[Records contained in a dataset]
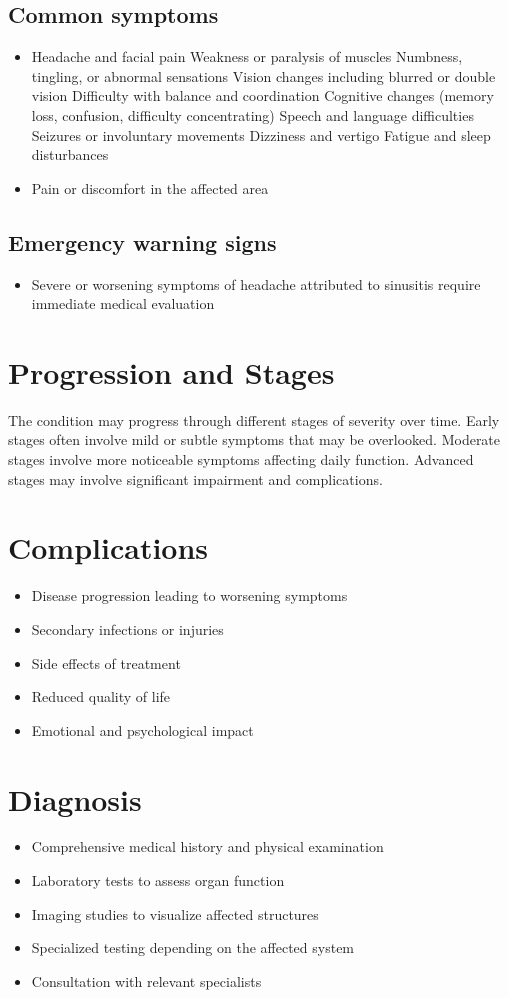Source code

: \subsection{Common symptoms}
\begin{itemize}[noitemsep]
  \item Headache and facial pain Weakness or paralysis of muscles Numbness, tingling, or abnormal sensations Vision changes including blurred or double vision Difficulty with balance and coordination Cognitive changes (memory loss, confusion, difficulty concentrating) Speech and language difficulties Seizures or involuntary movements Dizziness and vertigo Fatigue and sleep disturbances
  \item Pain or discomfort in the affected area
  \end{itemize}
\subsection{Emergency warning signs}
\begin{itemize}[noitemsep]
  \item Severe or worsening symptoms of headache attributed to sinusitis require immediate medical evaluation
\end{itemize}
\section{Progression and Stages}
The condition may progress through different stages of severity over time. Early stages often involve mild or subtle symptoms that may be overlooked. Moderate stages involve more noticeable symptoms affecting daily function. Advanced stages may involve significant impairment and complications.
\section{Complications}
\begin{itemize}[noitemsep]
  \item Disease progression leading to worsening symptoms
  \item Secondary infections or injuries
  \item Side effects of treatment
  \item Reduced quality of life
  \item Emotional and psychological impact
\end{itemize}
\section{Diagnosis}
\begin{itemize}[noitemsep]
  \item Comprehensive medical history and physical examination
  \item Laboratory tests to assess organ function
  \item Imaging studies to visualize affected structures
  \item Specialized testing depending on the affected system
  \item Consultation with relevant specialists
\end{itemize}
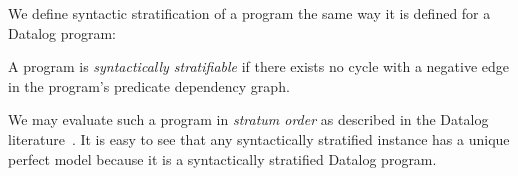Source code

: 
We define syntactic stratification of a \slang program the same way it is
defined for a Datalog program:

\begin{definition}
%
A \slang program is \emph{syntactically stratifiable} if there
exists no cycle with a negative edge 
in the program's
predicate dependency graph.
%
\end{definition}


We may evaluate such a program in {\em stratum order} as described in the
Datalog literature~\cite{ullmanbook}.
It is easy to see that any syntactically stratified \slang instance has a
unique perfect model  because it is a syntactically stratified Datalog program.

%
%

%

%

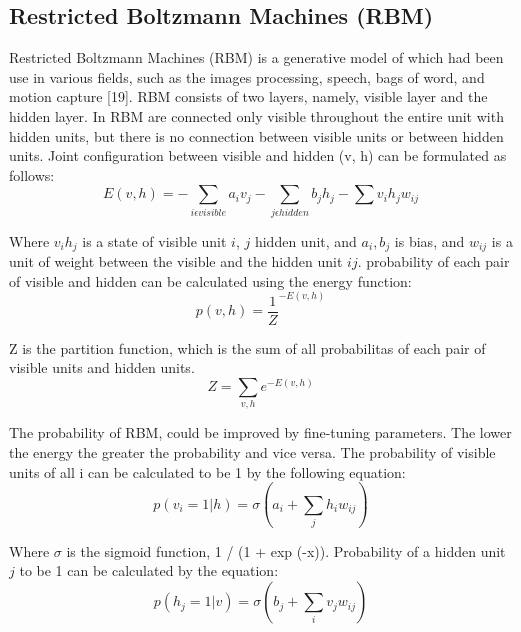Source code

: \documentclass[conference]{IEEEtran}
\begin{document}
\subsection{Restricted Boltzmann Machines (RBM)}
Restricted Boltzmann Machines (RBM) is a generative model of which had been
use in various fields, such as the images processing, speech, bags of word, and motion capture [19]. RBM consists of two layers, namely, visible layer and the hidden layer. In RBM are connected only
visible throughout the entire unit with hidden units, but there is no connection
between visible units or between hidden units.
Joint configuration between visible and hidden (v, h) can be formulated as follows:
\begin{equation} 
E(v,h)=-\sum_{i \epsilon visible }a_{i}v_{j} -\sum_{j \epsilon hidden} b_{j}h_{j} - \sum{v_{i}h_{j}w_{ij}}
\end{equation}

Where $v_{i} h_{j}$ is a state of visible unit $i$, $j$ hidden unit, and $a_{i}, b_{j}$ is
bias, and $w_{ij}$ is a unit of weight between the visible and the hidden unit $i j$. probability
of each pair of visible and hidden can be calculated using the energy function:
\begin{equation}
p(v,h)=\frac{1}{Z}^{-E(v,h)}
\end{equation}

Z is the partition function, which is the sum of all probabilitas of each pair of visible units and hidden units.
\begin{equation}
Z= \sum_{v,h}e^{-E(v,h)}
\end{equation}

The probability of RBM, could be improved by fine-tuning parameters. The lower the energy the greater the probability and vice versa. The probability of visible units of all i can be calculated to be 1 by the following equation:
\begin{equation}
p(v_{i}=1|h)=\sigma (a_{i}+\sum_{j}h_{i}w_{ij})
\end{equation}

Where $\sigma $ is the sigmoid function, 1 / (1 + exp (-x)).  Probability of a hidden unit $j$ to be 1 can be calculated by the equation:
\begin{equation}
p(h_{j}=1|v)=\sigma (b_{j}+\sum_{i}v_{j}w_{ij})
\end{equation}
\end{document}
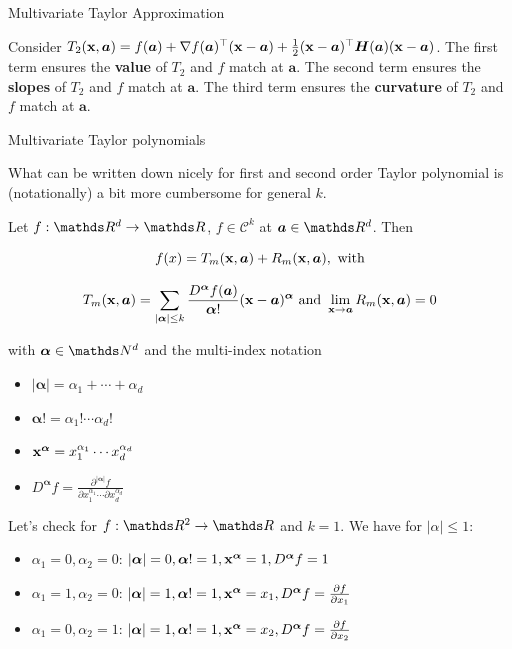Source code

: \documentclass[11pt,compress,t,notes=noshow, xcolor=table]{beamer}
\begin{document}
\begin{vbframe}{Multivariate Taylor Approximation}
\begin{footnotesize}
Consider $T_2(\mathbf{x}, \bm{a}) = f(\bm{a}) + \nabla f(\bm{a})^\top (\mathbf{x} - \bm{a}) + \frac{1}{2}(\mathbf{x} - \bm{a})^\top\bm{H}(\bm{a})(\mathbf{x} - \bm{a})$. The first term ensures the \textbf{value} of $T_2$ and $f$ match at $\bm{a}$. The second term ensures the \textbf{slopes} of $T_2$ and $f$ match at $\bm{a}$. The third term ensures the \textbf{curvature} of $T_2$ and $f$ match at $\bm{a}$. 
\end{footnotesize}

\end{vbframe}


\begin{vbframe}{Multivariate Taylor polynomials}  

What can be written down nicely for first and second order Taylor polynomial is (notationally) a bit more cumbersome for general $k$.

\lz 

Let $f: \R^d \to \R$, $f \in \mathcal{C}^k$ at $\bm{a} \in \R^d$. Then 

$$
  f(x) = T_m(\mathbf{x}, \bm{a}) + R_m(\mathbf{x}, \bm{a}), \text{ with}
$$

$$
  T_m(\mathbf{x},\bm{a}) = \sum_{|\bm{\alpha}| \le k} \frac{D^{\bm{\alpha}} f(\bm{a})}{{\bm{\alpha}}!} (\mathbf{x} - \bm{a})^{\bm{\alpha}} \text{ and } \lim_{\mathbf{x} \to \bm{a}} R_m(\mathbf{x},\bm{a}) = 0
$$

with $\bm{\alpha} \in \N^d$ and the multi-index notation
\begin{itemize}
  \item $|\bm{\alpha}| = \alpha_1 + \cdots + \alpha_d$
  \item $\bm{\alpha}! = \alpha_1! \cdots \alpha_d!$
  \item $\mathbf{x}^{\bm{\alpha}} = x_1^{\alpha_1} \cdots x_d^{\alpha_d}$
  \item $D^{\bm{\alpha}} f = \frac{\partial^{|\bm{\alpha}|} f}{\partial x_1^{\alpha_1} \cdots \partial x_d^{\alpha_d}}$ 
\end{itemize}

\framebreak 

Let's check for $f: \R^2 \to \R$ and $k = 1$. We have for $|\alpha| \le 1$: 

\begin{itemize}
  \item $\alpha_1 = 0, \alpha_2 = 0$: $|\bm{\alpha}| = 0, \bm{\alpha}! = 1, \mathbf{x}^{\bm{\alpha}} = 1, D^{\bm{\alpha}} f = 1$
  \item $\alpha_1 = 1, \alpha_2 = 0$: $|\bm{\alpha}| = 1, \bm{\alpha}! = 1, \mathbf{x}^{\bm{\alpha}} = x_1, D^{\bm{\alpha}} f = \frac{\partial f}{\partial x_1}$
  \item $\alpha_1 = 0, \alpha_2 = 1$: $|\bm{\alpha}| = 1, \bm{\alpha}! = 1, \mathbf{x}^{\bm{\alpha}} = x_2, D^{\bm{\alpha}} f = \frac{\partial f}{\partial x_2}$
\end{itemize}


\end{vbframe}
\end{document}

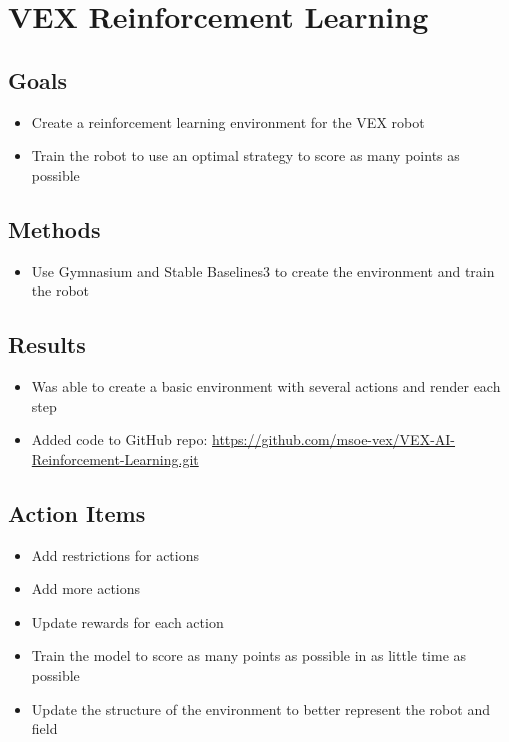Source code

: \section{VEX Reinforcement Learning}

\subsection{Goals}
\begin{itemize}
    \item Create a reinforcement learning environment for the VEX robot
    \item Train the robot to use an optimal strategy to score as many points as possible
\end{itemize}

\subsection{Methods}
\begin{itemize}
    \item Use Gymnasium and Stable Baselines3 to create the environment and train the robot
\end{itemize}

\subsection{Results}
\begin{itemize}
    \item Was able to create a basic environment with several actions and render each step
    \item Added code to GitHub repo: \href{https://github.com/msoe-vex/VEX-AI-Reinforcement-Learning.git}{https://github.com/msoe-vex/VEX-AI-Reinforcement-Learning.git}
\end{itemize}

\subsection{Action Items}
\begin{itemize}
    \item Add restrictions for actions
    \item Add more actions
    \item Update rewards for each action
    \item Train the model to score as many points as possible in as little time as possible
    \item Update the structure of the environment to better represent the robot and field
\end{itemize}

EXERCISE OBJECTIVE
Your job is to transcribe the entries above exactly; skip the pictures.

ANSWER
Source code

: \subsection{Common symptoms}
\begin{itemize}[noitemsep]
  \item Headache and facial pain Weakness or paralysis of muscles Numbness, tingling, or abnormal sensations Vision changes including blurred or double vision Difficulty with balance and coordination Cognitive changes (memory loss, confusion, difficulty concentrating) Speech and language difficulties Seizures or involuntary movements Dizziness and vertigo Fatigue and sleep disturbances
  \item Pain or discomfort in the affected area
  \end{itemize}
\subsection{Emergency warning signs}
\begin{itemize}[noitemsep]
  \item Severe or worsening symptoms of headache attributed to sinusitis require immediate medical evaluation
\end{itemize}
\section{Progression and Stages}
The condition may progress through different stages of severity over time. Early stages often involve mild or subtle symptoms that may be overlooked. Moderate stages involve more noticeable symptoms affecting daily function. Advanced stages may involve significant impairment and complications.
\section{Complications}
\begin{itemize}[noitemsep]
  \item Disease progression leading to worsening symptoms
  \item Secondary infections or injuries
  \item Side effects of treatment
  \item Reduced quality of life
  \item Emotional and psychological impact
\end{itemize}
\section{Diagnosis}
\begin{itemize}[noitemsep]
  \item Comprehensive medical history and physical examination
  \item Laboratory tests to assess organ function
  \item Imaging studies to visualize affected structures
  \item Specialized testing depending on the affected system
  \item Consultation with relevant specialists
\end{itemize}
Source code

: 
We define syntactic stratification of a \slang program the same way it is
defined for a Datalog program:

\begin{definition}
%
A \slang program is \emph{syntactically stratifiable} if there
exists no cycle with a negative edge 
in the program's
predicate dependency graph.
%
\end{definition}


We may evaluate such a program in {\em stratum order} as described in the
Datalog literature~\cite{ullmanbook}.
It is easy to see that any syntactically stratified \slang instance has a
unique perfect model  because it is a syntactically stratified Datalog program.

%
%

%

%

Source code

: \documentclass[conference]{IEEEtran}
\begin{document}
\subsection{Restricted Boltzmann Machines (RBM)}
Restricted Boltzmann Machines (RBM) is a generative model of which had been
use in various fields, such as the images processing, speech, bags of word, and motion capture [19]. RBM consists of two layers, namely, visible layer and the hidden layer. In RBM are connected only
visible throughout the entire unit with hidden units, but there is no connection
between visible units or between hidden units.
Joint configuration between visible and hidden (v, h) can be formulated as follows:
\begin{equation} 
E(v,h)=-\sum_{i \epsilon visible }a_{i}v_{j} -\sum_{j \epsilon hidden} b_{j}h_{j} - \sum{v_{i}h_{j}w_{ij}}
\end{equation}

Where $v_{i} h_{j}$ is a state of visible unit $i$, $j$ hidden unit, and $a_{i}, b_{j}$ is
bias, and $w_{ij}$ is a unit of weight between the visible and the hidden unit $i j$. probability
of each pair of visible and hidden can be calculated using the energy function:
\begin{equation}
p(v,h)=\frac{1}{Z}^{-E(v,h)}
\end{equation}

Z is the partition function, which is the sum of all probabilitas of each pair of visible units and hidden units.
\begin{equation}
Z= \sum_{v,h}e^{-E(v,h)}
\end{equation}

The probability of RBM, could be improved by fine-tuning parameters. The lower the energy the greater the probability and vice versa. The probability of visible units of all i can be calculated to be 1 by the following equation:
\begin{equation}
p(v_{i}=1|h)=\sigma (a_{i}+\sum_{j}h_{i}w_{ij})
\end{equation}

Where $\sigma $ is the sigmoid function, 1 / (1 + exp (-x)).  Probability of a hidden unit $j$ to be 1 can be calculated by the equation:
\begin{equation}
p(h_{j}=1|v)=\sigma (b_{j}+\sum_{i}v_{j}w_{ij})
\end{equation}
\end{document}
Source code

: \documentclass[11pt,compress,t,notes=noshow, xcolor=table]{beamer}
\begin{document}
\begin{vbframe}{Multivariate Taylor Approximation}
\begin{footnotesize}
Consider $T_2(\mathbf{x}, \bm{a}) = f(\bm{a}) + \nabla f(\bm{a})^\top (\mathbf{x} - \bm{a}) + \frac{1}{2}(\mathbf{x} - \bm{a})^\top\bm{H}(\bm{a})(\mathbf{x} - \bm{a})$. The first term ensures the \textbf{value} of $T_2$ and $f$ match at $\bm{a}$. The second term ensures the \textbf{slopes} of $T_2$ and $f$ match at $\bm{a}$. The third term ensures the \textbf{curvature} of $T_2$ and $f$ match at $\bm{a}$. 
\end{footnotesize}

\end{vbframe}


\begin{vbframe}{Multivariate Taylor polynomials}  

What can be written down nicely for first and second order Taylor polynomial is (notationally) a bit more cumbersome for general $k$.

\lz 

Let $f: \R^d \to \R$, $f \in \mathcal{C}^k$ at $\bm{a} \in \R^d$. Then 

$$
  f(x) = T_m(\mathbf{x}, \bm{a}) + R_m(\mathbf{x}, \bm{a}), \text{ with}
$$

$$
  T_m(\mathbf{x},\bm{a}) = \sum_{|\bm{\alpha}| \le k} \frac{D^{\bm{\alpha}} f(\bm{a})}{{\bm{\alpha}}!} (\mathbf{x} - \bm{a})^{\bm{\alpha}} \text{ and } \lim_{\mathbf{x} \to \bm{a}} R_m(\mathbf{x},\bm{a}) = 0
$$

with $\bm{\alpha} \in \N^d$ and the multi-index notation
\begin{itemize}
  \item $|\bm{\alpha}| = \alpha_1 + \cdots + \alpha_d$
  \item $\bm{\alpha}! = \alpha_1! \cdots \alpha_d!$
  \item $\mathbf{x}^{\bm{\alpha}} = x_1^{\alpha_1} \cdots x_d^{\alpha_d}$
  \item $D^{\bm{\alpha}} f = \frac{\partial^{|\bm{\alpha}|} f}{\partial x_1^{\alpha_1} \cdots \partial x_d^{\alpha_d}}$ 
\end{itemize}

\framebreak 

Let's check for $f: \R^2 \to \R$ and $k = 1$. We have for $|\alpha| \le 1$: 

\begin{itemize}
  \item $\alpha_1 = 0, \alpha_2 = 0$: $|\bm{\alpha}| = 0, \bm{\alpha}! = 1, \mathbf{x}^{\bm{\alpha}} = 1, D^{\bm{\alpha}} f = 1$
  \item $\alpha_1 = 1, \alpha_2 = 0$: $|\bm{\alpha}| = 1, \bm{\alpha}! = 1, \mathbf{x}^{\bm{\alpha}} = x_1, D^{\bm{\alpha}} f = \frac{\partial f}{\partial x_1}$
  \item $\alpha_1 = 0, \alpha_2 = 1$: $|\bm{\alpha}| = 1, \bm{\alpha}! = 1, \mathbf{x}^{\bm{\alpha}} = x_2, D^{\bm{\alpha}} f = \frac{\partial f}{\partial x_2}$
\end{itemize}


\end{vbframe}
\end{document}

Source code

: \section{VEX Reinforcement Learning}

\subsection{Goals}
\begin{itemize}
    \item Create a reinforcement learning environment for the VEX robot
    \item Train the robot to use an optimal strategy to score as many points as possible
\end{itemize}

\subsection{Methods}
\begin{itemize}
    \item Use Gymnasium and Stable Baselines3 to create the environment and train the robot
\end{itemize}

\subsection{Results}
\begin{itemize}
    \item Was able to create a basic environment with several actions and render each step
    \item Added code to GitHub repo: \href{https://github.com/msoe-vex/VEX-AI-Reinforcement-Learning.git}{https://github.com/msoe-vex/VEX-AI-Reinforcement-Learning.git}
\end{itemize}

\subsection{Action Items}
\begin{itemize}
    \item Add restrictions for actions
    \item Add more actions
    \item Update rewards for each action
    \item Train the model to score as many points as possible in as little time as possible
    \item Update the structure of the environment to better represent the robot and field
\end{itemize}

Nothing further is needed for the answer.